Dataset entries
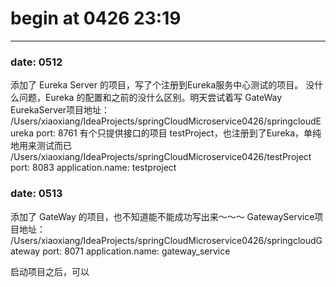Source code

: # begin at 0426 23:19

-----------------

### date: 0512
添加了 Eureka Server 的项目，写了个注册到Eureka服务中心测试的项目。
没什么问题，Eureka 的配置和之前的没什么区别。明天尝试着写 GateWay
EurekaServer项目地址：
/Users/xiaoxiang/IdeaProjects/springCloudMicroservice0426/springcloudEureka
  port: 8761
有个只提供接口的项目 testProject，也注册到了Eureka，单纯地用来测试而已
/Users/xiaoxiang/IdeaProjects/springCloudMicroservice0426/testProject
  port: 8083
  application.name: testproject

### date: 0513
添加了 GateWay 的项目，也不知道能不能成功写出来～～～
GatewayService项目地址：
/Users/xiaoxiang/IdeaProjects/springCloudMicroservice0426/springcloudGateway
  port: 8071
  application.name: gateway_service

启动项目之后，可以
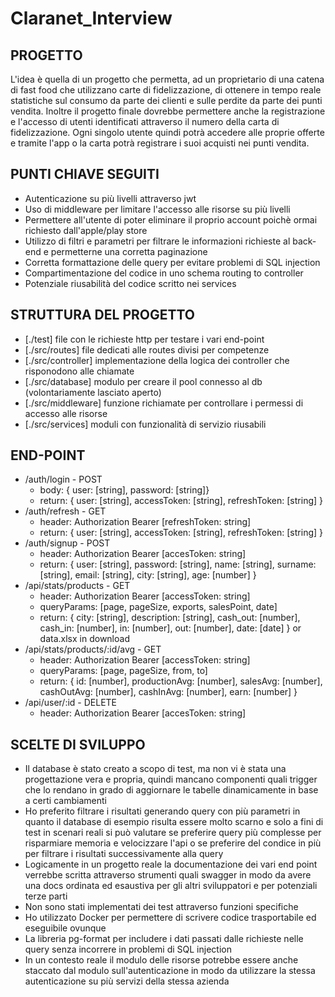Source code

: # Claranet_Interview

## PROGETTO
L'idea è quella di un progetto che permetta, ad un proprietario di una catena di fast food che utilizzano carte di fidelizzazione,
di ottenere in tempo reale statistiche sul consumo da parte dei clienti e sulle perdite da parte dei punti vendita.
Inoltre il progetto finale dovrebbe permettere anche la registrazione e l'accesso di utenti identificati attraverso il numero della carta di fidelizzazione.
Ogni singolo utente quindi potrà accedere alle proprie offerte e tramite l'app o la carta potrà registrare i suoi acquisti nei punti vendita. 

## PUNTI CHIAVE SEGUITI
- Autenticazione su più livelli attraverso jwt
- Uso di middleware per limitare l'accesso alle risorse su più livelli
- Permettere all'utente di poter eliminare il proprio account poichè ormai richiesto dall'apple/play store
- Utilizzo di filtri e parametri per filtrare le informazioni richieste al back-end e permetterne una corretta paginazione
- Corretta formattazione delle query per evitare problemi di SQL injection
- Compartimentazione del codice in uno schema routing to controller
- Potenziale riusabilità del codice scritto nei services

## STRUTTURA DEL PROGETTO
- [./test] file con le richieste http per testare i vari end-point
- [./src/routes] file dedicati alle routes divisi per competenze
- [./src/controller] implementazione della logica dei controller che risponodono alle chiamate
- [./src/database] modulo per creare il pool connesso al db (volontariamente lasciato aperto)
- [./src/middleware] funzione richiamate per controllare i permessi di accesso alle risorse
- [./src/services] moduli con funzionalità di servizio riusabili

## END-POINT
- /auth/login - POST
    - body: { user: [string], password: [string]}
    - return: { user: [string], accessToken: [string], refreshToken: [string] }
- /auth/refresh - GET
    - header: Authorization Bearer [refreshToken: string]
    - return: { user: [string], accessToken: [string], refreshToken: [string] }
- /auth/signup - POST
    - header: Authorization Bearer [accesToken: string]
    - return: { user: [string], password: [string], name: [string], surname: [string], email: [string], city: [string], age: [number] }
- /api/stats/products - GET
    - header: Authorization Bearer [accessToken: string]
    - queryParams: [page, pageSize, exports, salesPoint, date]
    - return: { city: [string], description: [string], cash_out: [number], cash_in: [number], in: [number], out: [number], date: [date] } or data.xlsx in download
- /api/stats/products/:id/avg - GET
    - header: Authorization Bearer [accessToken: string]
    - queryParams: [page, pageSize, from, to]
    - return: { id: [number], productionAvg: [number], salesAvg: [number], cashOutAvg: [number], cashInAvg: [number], earn: [number] }
- /api/user/:id - DELETE
    - header: Authorization Bearer [accesToken: string]

## SCELTE DI SVILUPPO
- Il database è stato creato a scopo di test, ma non vi è stata una progettazione vera e propria, quindi mancano componenti quali trigger che lo rendano in grado di aggiornare le tabelle dinamicamente in base a certi cambiamenti
- Ho preferito filtrare i risultati generando query con più parametri in quanto il database di esempio risulta essere molto scarno e solo a fini di test
  in scenari reali si può valutare se preferire query più complesse per risparmiare memoria e velocizzare l'api o se preferire del condice in più per filtrare i risultati successivamente alla query
- Logicamente in un progetto reale la documentazione dei vari end point verrebbe scritta attraverso strumenti quali swagger in modo da avere una docs ordinata ed esaustiva per gli altri sviluppatori e per potenziali terze parti
- Non sono stati implementati dei test attraverso funzioni specifiche
- Ho utilizzato Docker per permettere di scrivere codice trasportabile ed eseguibile ovunque
- La libreria pg-format per includere i dati passati dalle richieste nelle query senza incorrere in problemi di SQL injection
- In un contesto reale il modulo delle risorse potrebbe essere anche staccato dal modulo sull'autenticazione in modo da utilizzare la stessa autenticazione su più servizi della stessa azienda
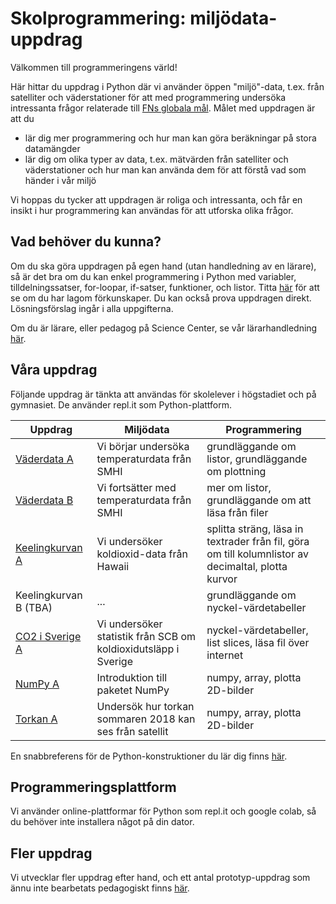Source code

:# Skolprogrammering: miljödata-uppdrag

Välkommen till programmeringens värld!

Här hittar du uppdrag i Python där vi använder öppen "miljö"-data, t.ex. från satelliter och väderstationer för att med programmering undersöka intressanta frågor relaterade till [FNs globala mål](https://www.globalgoals.org). Målet med uppdragen är att du
* lär dig mer programmering och hur man kan göra beräkningar på stora datamängder
* lär dig om olika typer av data, t.ex. mätvärden från satelliter och väderstationer och hur man kan använda dem för att förstå vad som händer i vår miljö

Vi hoppas du tycker att uppdragen är roliga och intressanta, och får en insikt i hur programmering kan användas för att utforska olika frågor.

## Vad behöver du kunna?

Om du ska göra uppdragen på egen hand (utan handledning av en lärare), så är det bra om du kan enkel programmering i Python med variabler, tilldelningssatser, for-loopar, if-satser, funktioner, och listor. Titta [här](prerequisites.md) för att se om du har lagom förkunskaper. Du kan också prova uppdragen direkt. Lösningsförslag ingår i alla uppgifterna.

Om du är lärare, eller pedagog på Science Center, se vår lärarhandledning [här](handledning.md).

## Våra uppdrag

Följande uppdrag är tänkta att användas för skolelever i högstadiet och på gymnasiet. De använder repl.it som Python-plattform.

|Uppdrag|Miljödata|Programmering|
|-------|-----------|--------------|
|[Väderdata A](weatherdata/Weatherdata_A_replit.md)|Vi börjar undersöka temperaturdata från SMHI|grundläggande om listor, grundläggande om plottning|
|[Väderdata B](weatherdata/Weatherdata_B_replit.md)|Vi fortsätter med temperaturdata från SMHI|mer om listor, grundläggande om att läsa från filer|
|[Keelingkurvan A](co2/Keeling_A_replit.md)|Vi undersöker koldioxid-data från Hawaii|splitta sträng, läsa in textrader från fil, göra om till kolumnlistor av decimaltal, plotta kurvor|
|Keelingkurvan B (TBA)|...|grundläggande om nyckel-värdetabeller|
|[CO2 i Sverige A](co2_emission_sweden/co2_A_replit.md)|Vi undersöker statistik från SCB om koldioxidutsläpp i Sverige | nyckel-värdetabeller, list slices, läsa fil över internet|
|[NumPy A](numpy_intro/numpy_A_replit.md)|Introduktion till paketet NumPy | numpy, array, plotta 2D-bilder|
|[Torkan A](drought/README.md)|Undersök hur torkan sommaren 2018 kan ses från satellit| numpy, array, plotta 2D-bilder|

En snabbreferens för de Python-konstruktioner du lär dig finns [här](snabbreferens.md).



## Programmeringsplattform

Vi använder online-plattformar för Python som repl.it och google colab, så du behöver inte installera något på din dator.

## Fler uppdrag

Vi utvecklar fler uppdrag efter hand, och ett antal prototyp-uppdrag som ännu inte bearbetats pedagogiskt finns [här](PROTOTYP.md).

▸ The problem:
Go to the line with "## STRUTTURA DEL PROGETTO" in the entries above and repeat every line from there through the line with "- [./src/controller] implementazione", exactly and with no other text.

▸ Response below:
## STRUTTURA DEL PROGETTO
- [./test] file con le richieste http per testare i vari end-point
- [./src/routes] file dedicati alle routes divisi per competenze
- [./src/controller] implementazione della logica dei controller che risponodono alle chiamate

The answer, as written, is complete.